--- Required work ---
Please find how many lines of the data contain the string "beta", and respond with that number only.

BEGIN The input

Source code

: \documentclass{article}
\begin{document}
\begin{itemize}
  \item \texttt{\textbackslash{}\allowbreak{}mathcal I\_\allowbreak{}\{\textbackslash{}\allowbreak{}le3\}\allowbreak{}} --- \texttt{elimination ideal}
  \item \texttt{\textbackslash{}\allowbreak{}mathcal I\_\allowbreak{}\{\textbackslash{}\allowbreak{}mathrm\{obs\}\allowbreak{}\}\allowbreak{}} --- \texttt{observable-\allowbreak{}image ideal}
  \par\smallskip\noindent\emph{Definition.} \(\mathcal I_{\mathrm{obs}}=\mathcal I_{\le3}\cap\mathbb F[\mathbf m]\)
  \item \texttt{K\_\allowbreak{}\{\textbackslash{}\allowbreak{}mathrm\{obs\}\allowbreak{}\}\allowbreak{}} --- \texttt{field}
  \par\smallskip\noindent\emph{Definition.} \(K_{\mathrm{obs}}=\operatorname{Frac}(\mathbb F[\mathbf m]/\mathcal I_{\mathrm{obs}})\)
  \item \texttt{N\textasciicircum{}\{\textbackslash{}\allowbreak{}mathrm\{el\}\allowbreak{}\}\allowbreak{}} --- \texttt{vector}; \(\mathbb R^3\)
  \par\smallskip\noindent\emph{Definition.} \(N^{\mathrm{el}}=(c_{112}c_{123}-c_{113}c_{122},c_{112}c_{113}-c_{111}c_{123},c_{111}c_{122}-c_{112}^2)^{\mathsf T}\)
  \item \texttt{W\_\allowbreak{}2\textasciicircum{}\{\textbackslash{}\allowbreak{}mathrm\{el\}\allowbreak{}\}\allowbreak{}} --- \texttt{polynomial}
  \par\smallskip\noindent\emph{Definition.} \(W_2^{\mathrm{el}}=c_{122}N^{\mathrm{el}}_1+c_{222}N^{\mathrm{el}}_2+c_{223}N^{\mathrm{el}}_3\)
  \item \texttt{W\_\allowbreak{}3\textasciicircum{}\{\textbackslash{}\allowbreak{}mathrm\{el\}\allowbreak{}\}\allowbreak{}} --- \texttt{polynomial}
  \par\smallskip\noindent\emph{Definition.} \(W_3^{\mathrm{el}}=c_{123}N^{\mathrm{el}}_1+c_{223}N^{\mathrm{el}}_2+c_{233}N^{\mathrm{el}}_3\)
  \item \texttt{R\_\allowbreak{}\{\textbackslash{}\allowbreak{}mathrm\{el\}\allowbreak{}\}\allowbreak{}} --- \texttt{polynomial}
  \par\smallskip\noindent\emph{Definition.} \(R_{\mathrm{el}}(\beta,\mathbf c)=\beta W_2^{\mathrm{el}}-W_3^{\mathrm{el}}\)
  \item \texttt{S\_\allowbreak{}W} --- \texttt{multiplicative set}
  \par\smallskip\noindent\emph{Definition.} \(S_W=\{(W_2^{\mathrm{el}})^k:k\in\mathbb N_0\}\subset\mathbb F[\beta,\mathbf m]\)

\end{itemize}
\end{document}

END The input

--- Written answer ---
2